In typical fashion, it was the latter so decided to approach the door of the house where the neighbour with the alleged machete lived. Holding my baton covertly in my hand, I was surprised to see an elderly woman answer the door.

“I’m just unlocking the door,” she shouted through the glass pane as I heard the noise of a key clicking into the lock.

I took a step back from the door in the unlikely event that she would suddenly spring out armed with some sort of weaponry and was almost disappointed when I realised she wouldn’t. She looked confused to see us and I explained why we had been called.

“My neighbour came to my door threatening me,” she said. “But I never unlocked it and I most certainly was not waving a machete about,” she added almost indignantly.

I began making my way next door when the door flung open and a young man, about 22 years old age appeared looking quite excited.

“I called you,” he said as he pointed at the elderly female my colleague was talking to. “She’s crazy, let me show you what she’s done.”

He began walking down the side of his house into his back garden and I followed somewhat confused.

“What I need to do is find out why you’ve called us,” I started to say.

“Yes, I’m showing you,” he snapped.

He took me into the back garden where I could see there was no fence between their adjoining gardens.

“I put up a line of string across the length of our garden to mark out where a new fence would go and look it at,” he pointed, almost disbelievingly.

I looked across and saw a limp bit of string attached to one stick. I looked back at the man confused.

“Sorry, what seems to be the problem?” I asked politely.

“She’s cut my piece of string,” he said glaring at me. “Can’t you see? That’s criminal damage, I want her arrested and charged please, it cost me £7 to buy that ball of string.”

I nearly laughed out loud from frustration. Whenever a police officer responds to an emergency call, there are always risks involved. Driving through the streets with blue lights and sirens can be somewhat dangerous, to us and to other members of the public. I accept that everything is done to minimise the risks, but there is still a risk and sadly sometimes people do get hurt when mistakes are made. I don’t mind risking my safety to help a genuine victim in an emergency. But what I cannot stand is timewasters who risk lives by abusing the 999 system.
“You called 999 because she’s cut your string,” I said slowly.

“Not just that,” he said annoying. I was beginning to dislike him more by the second. “She’s cut it three times now. I want her arrested.”

“She’s an 80-year-old woman,” I said.

“And?” he said, his tone of voice getting higher in pitch as he became more agitated.

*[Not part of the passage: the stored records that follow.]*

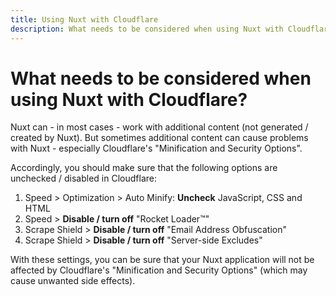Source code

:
```yaml
---
title: Using Nuxt with Cloudflare
description: What needs to be considered when using Nuxt with Cloudflare?
---
```


# What needs to be considered when using Nuxt with Cloudflare?

Nuxt can - in most cases - work with additional content (not generated / created by Nuxt). But sometimes additional content can cause problems with Nuxt - especially Cloudflare's "Minification and Security Options".

Accordingly, you should make sure that the following options are unchecked / disabled in Cloudflare:

1. Speed > Optimization > Auto Minify: **Uncheck** JavaScript, CSS and HTML
2. Speed > **Disable / turn off** "Rocket Loader™"
3. Scrape Shield > **Disable / turn off** "Email Address Obfuscation"
4. Scrape Shield > **Disable / turn off** "Server-side Excludes"

With these settings, you can be sure that your Nuxt application will not be affected by Cloudflare's "Minification and Security Options" (which may cause unwanted side effects).
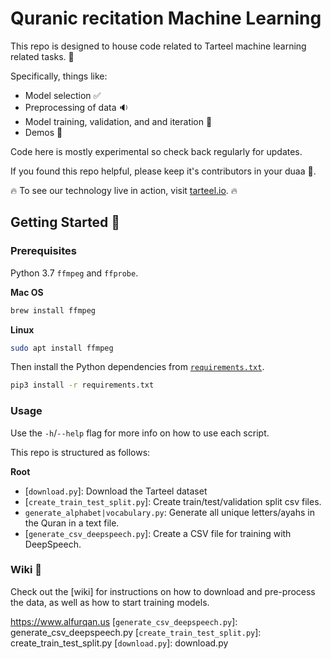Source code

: # Quranic recitation Machine Learning 

This repo is designed to house code related to Tarteel machine learning related tasks. :microscope:

Specifically, things like:

* Model selection :white_check_mark:
* Preprocessing of data :sound:
* Model training, validation, and and iteration :repeat:
* Demos :rocket:

Code here is mostly experimental so check back regularly for updates.

If you found this repo helpful, please keep it's contributors in your duaa :raised_hands:.

:fire: To see our technology live in action, visit [tarteel.io]. :fire:

## Getting Started :beginner:

### Prerequisites 

Python 3.7
`ffmpeg` and `ffprobe`.

**Mac OS**

```bash
brew install ffmpeg
```

**Linux**

```bash
sudo apt install ffmpeg
```

Then install the Python dependencies from [`requirements.txt`](requirements.txt).

```bash
pip3 install -r requirements.txt
```

### Usage

Use the `-h`/`--help` flag for more info on how to use each script.

This repo is structured as follows:

**Root**

* [`download.py`]: Download the Tarteel dataset
* [`create_train_test_split.py`]: Create train/test/validation split csv files.
* `generate_alphabet|vocabulary.py`: Generate all unique letters/ayahs in the Quran in a text file.
* [`generate_csv_deepspeech.py`]: Create a CSV file for training with DeepSpeech.

### Wiki :scroll:

Check out the [wiki] for instructions on how to download and pre-process the data, as well as how to start training models.



[tarteel.io]: https://www.tarteel.io
https://www.alfurqan.us
[`generate_csv_deepspeech.py`]: generate_csv_deepspeech.py
[`create_train_test_split.py`]: create_train_test_split.py
[`download.py`]: download.py
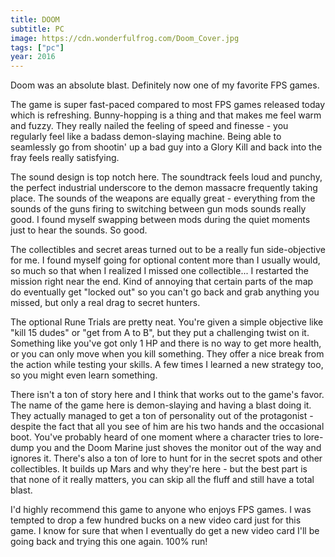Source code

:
 ```yaml
---
title: DOOM
subtitle: PC
image: https://cdn.wonderfulfrog.com/Doom_Cover.jpg
tags: ["pc"]
year: 2016
---
```


Doom was an absolute blast. Definitely now one of my favorite FPS games.

The game is super fast-paced compared to most FPS games released today which is refreshing. Bunny-hopping is a thing and that makes me feel warm and fuzzy. They really nailed the feeling of speed and finesse - you regularly feel like a badass demon-slaying machine. Being able to seamlessly go from shootin' up a bad guy into a Glory Kill and back into the fray feels really satisfying.

The sound design is top notch here. The soundtrack feels loud and punchy, the perfect industrial underscore to the demon massacre frequently taking place. The sounds of the weapons are equally great - everything from the sounds of the guns firing to switching between gun mods sounds really good. I found myself swapping between mods during the quiet moments just to hear the sounds. So good.

The collectibles and secret areas turned out to be a really fun side-objective for me. I found myself going for optional content more than I usually would, so much so that when I realized I missed one collectible... I restarted the mission right near the end. Kind of annoying that certain parts of the map do eventually get "locked out" so you can't go back and grab anything you missed, but only a real drag to secret hunters.

The optional Rune Trials are pretty neat. You're given a simple objective like "kill 15 dudes" or "get from A to B", but they put a challenging twist on it. Something like you've got only 1 HP and there is no way to get more health, or you can only move when you kill something. They offer a nice break from the action while testing your skills. A few times I learned a new strategy too, so you might even learn something.

There isn't a ton of story here and I think that works out to the game's favor. The name of the game here is demon-slaying and having a blast doing it. They actually managed to get a ton of personality out of the protagonist - despite the fact that all you see of him are his two hands and the occasional boot. You've probably heard of one moment where a character tries to lore-dump you and the Doom Marine just shoves the monitor out of the way and ignores it. There's also a ton of lore to hunt for in the secret spots and other collectibles. It builds up Mars and why they're here - but the best part is that none of it really matters, you can skip all the fluff and still have a total blast.

I'd highly recommend this game to anyone who enjoys FPS games. I was tempted to drop a few hundred bucks on a new video card just for this game. I know for sure that when I eventually do get a new video card I'll be going back and trying this one again. 100% run!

“You said she had a knife…”

“It was a machete.”

“Ok machete. But she didn’t open her front door, she hasn’t committed any offences.”

“I see,” he said angrily. “You’re not going to do anything. Well thank you very much for your help,” he said sarcastically.

“What I advise you do is don’t put any more string up if it’s winding her up and let the council do it when they plan where the boundaries are.”

“Fine, I’ll take your shoulder numbers and report you.”

I left the property feeling confused and frustrated. Technically I could have arrested her. But there was no way I was going to arrest an 80-year-old woman for a bit of string. It most certainly was not in the public interest and I like to think I applied common sense. Whether or not I now get a complain out of it remains to be seen, but I await it with humorous anticipation.